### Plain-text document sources

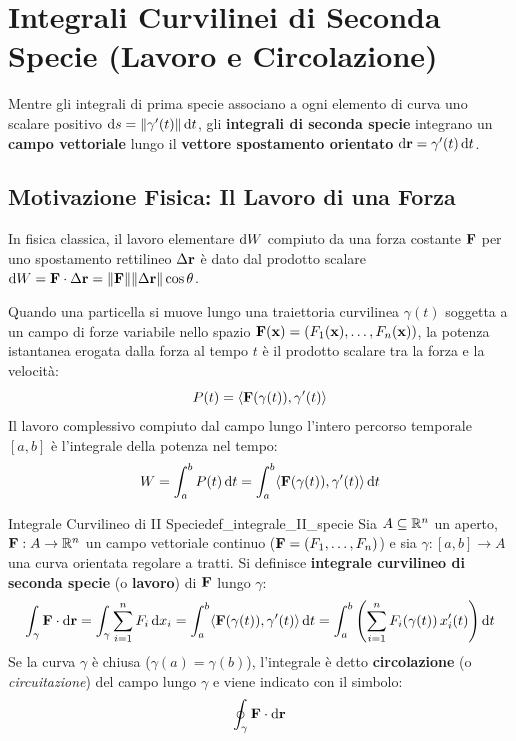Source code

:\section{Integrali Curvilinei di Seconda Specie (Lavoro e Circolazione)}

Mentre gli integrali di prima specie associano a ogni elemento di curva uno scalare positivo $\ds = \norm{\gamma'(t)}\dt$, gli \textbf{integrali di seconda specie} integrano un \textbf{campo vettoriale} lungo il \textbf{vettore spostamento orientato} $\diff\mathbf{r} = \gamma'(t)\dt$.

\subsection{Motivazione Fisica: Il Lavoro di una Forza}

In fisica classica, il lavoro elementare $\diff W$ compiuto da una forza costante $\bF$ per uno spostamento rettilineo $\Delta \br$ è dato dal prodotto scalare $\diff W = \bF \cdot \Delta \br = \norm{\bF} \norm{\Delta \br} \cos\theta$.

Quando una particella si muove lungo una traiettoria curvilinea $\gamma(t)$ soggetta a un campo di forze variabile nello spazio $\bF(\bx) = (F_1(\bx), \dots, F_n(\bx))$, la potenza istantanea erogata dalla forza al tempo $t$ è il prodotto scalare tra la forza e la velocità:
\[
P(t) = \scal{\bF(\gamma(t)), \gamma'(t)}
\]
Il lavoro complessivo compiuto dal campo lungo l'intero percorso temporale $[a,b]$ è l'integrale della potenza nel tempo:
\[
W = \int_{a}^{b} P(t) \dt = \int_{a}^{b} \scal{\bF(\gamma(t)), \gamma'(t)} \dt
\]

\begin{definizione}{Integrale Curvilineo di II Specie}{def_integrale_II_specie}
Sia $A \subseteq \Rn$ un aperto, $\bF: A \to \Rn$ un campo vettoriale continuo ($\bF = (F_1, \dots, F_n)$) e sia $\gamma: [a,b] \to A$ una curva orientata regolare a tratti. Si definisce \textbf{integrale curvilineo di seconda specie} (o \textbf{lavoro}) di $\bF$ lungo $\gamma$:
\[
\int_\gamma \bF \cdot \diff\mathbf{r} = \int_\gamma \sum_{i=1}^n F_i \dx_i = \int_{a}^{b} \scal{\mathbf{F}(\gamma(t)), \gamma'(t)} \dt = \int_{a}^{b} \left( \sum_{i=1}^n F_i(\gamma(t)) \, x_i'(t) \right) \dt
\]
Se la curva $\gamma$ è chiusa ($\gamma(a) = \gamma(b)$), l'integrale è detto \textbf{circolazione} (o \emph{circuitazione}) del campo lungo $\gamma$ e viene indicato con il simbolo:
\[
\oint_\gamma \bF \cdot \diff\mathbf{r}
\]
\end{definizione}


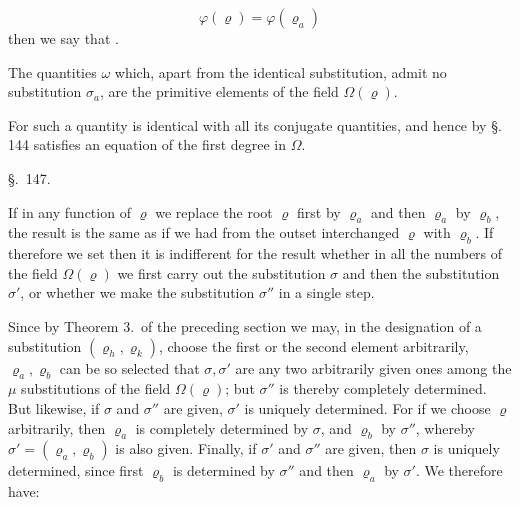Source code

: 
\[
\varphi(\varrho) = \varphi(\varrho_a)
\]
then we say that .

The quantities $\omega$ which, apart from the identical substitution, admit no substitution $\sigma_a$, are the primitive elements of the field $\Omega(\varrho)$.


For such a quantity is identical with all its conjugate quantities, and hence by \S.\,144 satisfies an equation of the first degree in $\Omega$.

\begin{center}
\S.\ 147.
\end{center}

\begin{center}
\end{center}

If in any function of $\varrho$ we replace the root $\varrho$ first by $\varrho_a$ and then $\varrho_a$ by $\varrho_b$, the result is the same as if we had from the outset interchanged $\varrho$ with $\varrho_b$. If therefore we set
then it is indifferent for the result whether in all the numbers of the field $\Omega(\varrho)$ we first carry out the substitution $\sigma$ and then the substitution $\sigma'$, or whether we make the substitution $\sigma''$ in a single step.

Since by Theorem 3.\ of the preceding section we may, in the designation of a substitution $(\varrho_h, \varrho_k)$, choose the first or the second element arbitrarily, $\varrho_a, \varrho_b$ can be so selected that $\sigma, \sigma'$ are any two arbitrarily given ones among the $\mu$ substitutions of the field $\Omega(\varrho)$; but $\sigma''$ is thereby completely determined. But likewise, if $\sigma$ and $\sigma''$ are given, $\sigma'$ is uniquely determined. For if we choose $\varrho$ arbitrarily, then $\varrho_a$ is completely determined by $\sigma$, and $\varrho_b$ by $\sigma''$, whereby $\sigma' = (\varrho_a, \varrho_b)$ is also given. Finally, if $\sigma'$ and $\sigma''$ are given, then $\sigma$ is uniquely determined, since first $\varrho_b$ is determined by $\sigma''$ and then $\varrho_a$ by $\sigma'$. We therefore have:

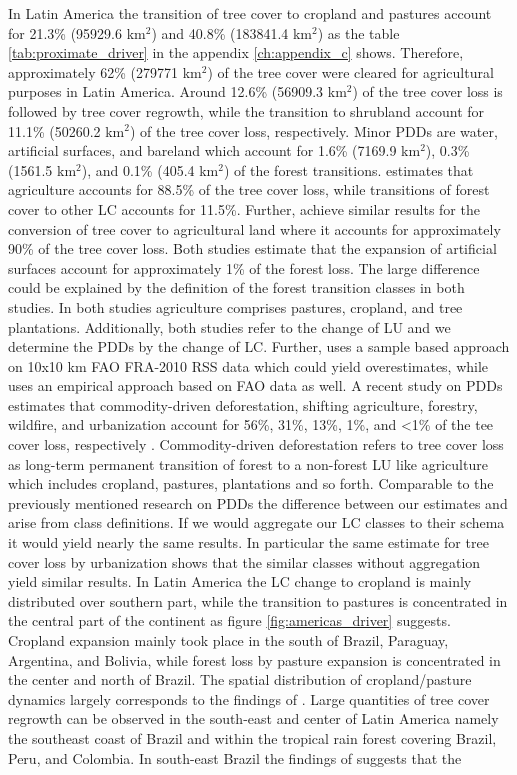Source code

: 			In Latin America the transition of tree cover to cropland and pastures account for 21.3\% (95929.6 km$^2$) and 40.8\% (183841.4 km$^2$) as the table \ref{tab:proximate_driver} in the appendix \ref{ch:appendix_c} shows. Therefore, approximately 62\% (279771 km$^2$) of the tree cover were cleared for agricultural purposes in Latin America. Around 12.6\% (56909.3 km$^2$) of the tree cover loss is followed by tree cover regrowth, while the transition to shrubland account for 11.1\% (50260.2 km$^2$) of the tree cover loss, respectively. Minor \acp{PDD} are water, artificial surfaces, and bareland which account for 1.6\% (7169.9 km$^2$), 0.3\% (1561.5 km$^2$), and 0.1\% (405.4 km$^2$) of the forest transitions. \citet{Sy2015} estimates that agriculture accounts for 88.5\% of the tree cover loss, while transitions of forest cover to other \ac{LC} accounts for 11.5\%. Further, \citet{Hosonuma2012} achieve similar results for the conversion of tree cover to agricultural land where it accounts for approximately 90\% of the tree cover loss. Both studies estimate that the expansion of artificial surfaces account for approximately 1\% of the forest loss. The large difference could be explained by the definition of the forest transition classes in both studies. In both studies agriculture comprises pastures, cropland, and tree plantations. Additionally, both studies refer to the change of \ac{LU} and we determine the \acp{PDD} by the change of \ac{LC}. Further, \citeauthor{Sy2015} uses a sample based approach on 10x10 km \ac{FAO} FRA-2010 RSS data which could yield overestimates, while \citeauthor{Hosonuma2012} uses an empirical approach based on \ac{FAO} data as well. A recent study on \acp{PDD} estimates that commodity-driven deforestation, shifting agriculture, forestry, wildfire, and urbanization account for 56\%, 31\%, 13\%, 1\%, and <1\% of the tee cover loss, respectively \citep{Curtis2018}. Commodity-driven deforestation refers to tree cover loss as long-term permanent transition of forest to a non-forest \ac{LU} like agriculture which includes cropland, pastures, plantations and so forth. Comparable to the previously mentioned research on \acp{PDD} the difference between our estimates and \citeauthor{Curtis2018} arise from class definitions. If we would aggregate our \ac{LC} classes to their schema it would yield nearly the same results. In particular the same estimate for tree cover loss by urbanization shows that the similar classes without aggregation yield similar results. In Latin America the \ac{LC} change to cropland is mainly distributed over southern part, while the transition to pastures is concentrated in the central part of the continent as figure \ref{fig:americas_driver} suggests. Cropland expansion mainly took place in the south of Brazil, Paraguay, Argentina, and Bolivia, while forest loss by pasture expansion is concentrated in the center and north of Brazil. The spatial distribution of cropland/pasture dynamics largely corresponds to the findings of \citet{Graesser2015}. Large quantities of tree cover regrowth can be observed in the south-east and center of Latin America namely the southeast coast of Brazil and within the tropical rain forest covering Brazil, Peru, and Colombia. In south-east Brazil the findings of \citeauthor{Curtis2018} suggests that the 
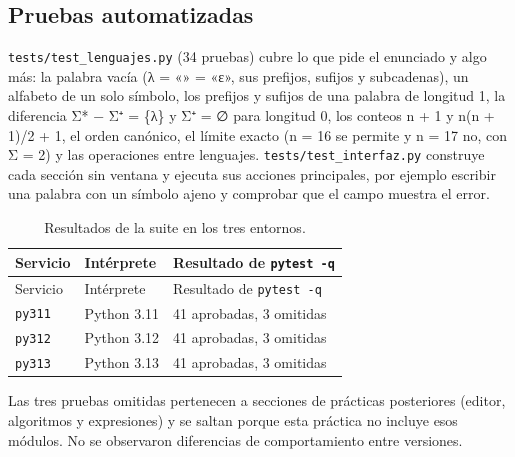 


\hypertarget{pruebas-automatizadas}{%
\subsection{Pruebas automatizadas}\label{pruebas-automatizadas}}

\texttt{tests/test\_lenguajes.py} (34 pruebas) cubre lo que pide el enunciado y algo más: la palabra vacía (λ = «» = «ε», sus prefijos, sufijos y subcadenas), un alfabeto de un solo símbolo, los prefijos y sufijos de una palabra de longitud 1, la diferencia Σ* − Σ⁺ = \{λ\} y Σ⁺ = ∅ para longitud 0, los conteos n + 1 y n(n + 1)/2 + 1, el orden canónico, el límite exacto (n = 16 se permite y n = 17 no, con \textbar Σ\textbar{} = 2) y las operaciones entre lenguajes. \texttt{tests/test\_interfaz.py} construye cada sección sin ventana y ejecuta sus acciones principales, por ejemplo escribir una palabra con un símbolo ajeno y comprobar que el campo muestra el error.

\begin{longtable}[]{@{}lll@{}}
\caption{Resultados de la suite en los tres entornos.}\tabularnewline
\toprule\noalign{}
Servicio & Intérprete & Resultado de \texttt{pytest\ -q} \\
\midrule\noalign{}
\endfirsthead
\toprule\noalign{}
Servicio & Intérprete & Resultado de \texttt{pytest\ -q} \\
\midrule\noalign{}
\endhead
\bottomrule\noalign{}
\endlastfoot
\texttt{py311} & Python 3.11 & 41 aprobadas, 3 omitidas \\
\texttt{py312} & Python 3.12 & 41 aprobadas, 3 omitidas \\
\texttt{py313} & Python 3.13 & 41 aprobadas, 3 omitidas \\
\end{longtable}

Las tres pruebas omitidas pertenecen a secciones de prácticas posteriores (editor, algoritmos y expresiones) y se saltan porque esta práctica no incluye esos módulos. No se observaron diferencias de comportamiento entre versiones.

### WORK TO COMPLETE
Wherever "definizione" appears in a line of the entries, copy that line.

### ANSWER BOX
\begin{definizione}{Integrale Curvilineo di II Specie}{def_integrale_II_specie}
\end{definizione}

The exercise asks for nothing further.